-- Action item --
What you give must be exactly the lines of the material from the first through the line that contains "transform: rotateX(90deg) translateZ(100px);", inclusive, and no others.
Data section below:
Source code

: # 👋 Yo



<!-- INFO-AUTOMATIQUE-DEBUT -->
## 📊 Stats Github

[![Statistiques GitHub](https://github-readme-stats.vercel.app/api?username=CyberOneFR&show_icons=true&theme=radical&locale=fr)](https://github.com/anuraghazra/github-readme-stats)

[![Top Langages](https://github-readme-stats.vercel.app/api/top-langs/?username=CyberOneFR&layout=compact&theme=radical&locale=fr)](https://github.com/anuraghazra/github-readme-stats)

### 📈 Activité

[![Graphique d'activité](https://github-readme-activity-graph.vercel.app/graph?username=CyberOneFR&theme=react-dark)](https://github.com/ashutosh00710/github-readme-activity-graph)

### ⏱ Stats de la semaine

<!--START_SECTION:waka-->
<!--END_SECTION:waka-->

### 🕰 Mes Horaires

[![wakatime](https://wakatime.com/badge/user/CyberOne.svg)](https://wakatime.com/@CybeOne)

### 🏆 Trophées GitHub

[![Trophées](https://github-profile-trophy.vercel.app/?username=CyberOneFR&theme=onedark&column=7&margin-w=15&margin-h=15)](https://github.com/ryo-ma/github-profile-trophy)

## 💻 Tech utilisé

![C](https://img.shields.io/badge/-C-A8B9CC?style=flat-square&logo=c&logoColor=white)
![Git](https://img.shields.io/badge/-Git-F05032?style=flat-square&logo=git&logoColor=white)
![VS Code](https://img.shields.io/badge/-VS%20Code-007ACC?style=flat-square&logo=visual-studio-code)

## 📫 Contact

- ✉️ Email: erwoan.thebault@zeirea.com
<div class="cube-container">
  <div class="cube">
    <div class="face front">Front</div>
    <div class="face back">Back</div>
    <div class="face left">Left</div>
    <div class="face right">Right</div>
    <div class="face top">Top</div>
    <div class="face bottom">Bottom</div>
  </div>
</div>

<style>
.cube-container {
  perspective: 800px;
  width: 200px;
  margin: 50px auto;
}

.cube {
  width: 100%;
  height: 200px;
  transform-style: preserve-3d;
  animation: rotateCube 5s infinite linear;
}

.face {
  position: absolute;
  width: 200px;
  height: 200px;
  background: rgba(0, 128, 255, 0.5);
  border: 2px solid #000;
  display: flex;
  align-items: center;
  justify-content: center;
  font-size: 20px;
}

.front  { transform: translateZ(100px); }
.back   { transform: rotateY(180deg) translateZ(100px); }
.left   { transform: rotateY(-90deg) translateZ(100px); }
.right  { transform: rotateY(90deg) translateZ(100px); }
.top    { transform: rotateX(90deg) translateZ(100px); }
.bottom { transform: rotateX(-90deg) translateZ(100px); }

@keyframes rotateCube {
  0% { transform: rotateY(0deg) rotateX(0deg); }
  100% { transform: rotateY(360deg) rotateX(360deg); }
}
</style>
End of Data section.
-- Your solution --
Source code

: # 👋 Yo



<!-- INFO-AUTOMATIQUE-DEBUT -->
## 📊 Stats Github

[![Statistiques GitHub](https://github-readme-stats.vercel.app/api?username=CyberOneFR&show_icons=true&theme=radical&locale=fr)](https://github.com/anuraghazra/github-readme-stats)

[![Top Langages](https://github-readme-stats.vercel.app/api/top-langs/?username=CyberOneFR&layout=compact&theme=radical&locale=fr)](https://github.com/anuraghazra/github-readme-stats)

### 📈 Activité

[![Graphique d'activité](https://github-readme-activity-graph.vercel.app/graph?username=CyberOneFR&theme=react-dark)](https://github.com/ashutosh00710/github-readme-activity-graph)

### ⏱ Stats de la semaine

<!--START_SECTION:waka-->
<!--END_SECTION:waka-->

### 🕰 Mes Horaires

[![wakatime](https://wakatime.com/badge/user/CyberOne.svg)](https://wakatime.com/@CybeOne)

### 🏆 Trophées GitHub

[![Trophées](https://github-profile-trophy.vercel.app/?username=CyberOneFR&theme=onedark&column=7&margin-w=15&margin-h=15)](https://github.com/ryo-ma/github-profile-trophy)

## 💻 Tech utilisé

![C](https://img.shields.io/badge/-C-A8B9CC?style=flat-square&logo=c&logoColor=white)
![Git](https://img.shields.io/badge/-Git-F05032?style=flat-square&logo=git&logoColor=white)
![VS Code](https://img.shields.io/badge/-VS%20Code-007ACC?style=flat-square&logo=visual-studio-code)

## 📫 Contact

- ✉️ Email: erwoan.thebault@zeirea.com
<div class="cube-container">
  <div class="cube">
    <div class="face front">Front</div>
    <div class="face back">Back</div>
    <div class="face left">Left</div>
    <div class="face right">Right</div>
    <div class="face top">Top</div>
    <div class="face bottom">Bottom</div>
  </div>
</div>

<style>
.cube-container {
  perspective: 800px;
  width: 200px;
  margin: 50px auto;
}

.cube {
  width: 100%;
  height: 200px;
  transform-style: preserve-3d;
  animation: rotateCube 5s infinite linear;
}

.face {
  position: absolute;
  width: 200px;
  height: 200px;
  background: rgba(0, 128, 255, 0.5);
  border: 2px solid #000;
  display: flex;
  align-items: center;
  justify-content: center;
  font-size: 20px;
}

.front  { transform: translateZ(100px); }
.back   { transform: rotateY(180deg) translateZ(100px); }
.left   { transform: rotateY(-90deg) translateZ(100px); }
.right  { transform: rotateY(90deg) translateZ(100px); }
.top    { transform: rotateX(90deg) translateZ(100px); }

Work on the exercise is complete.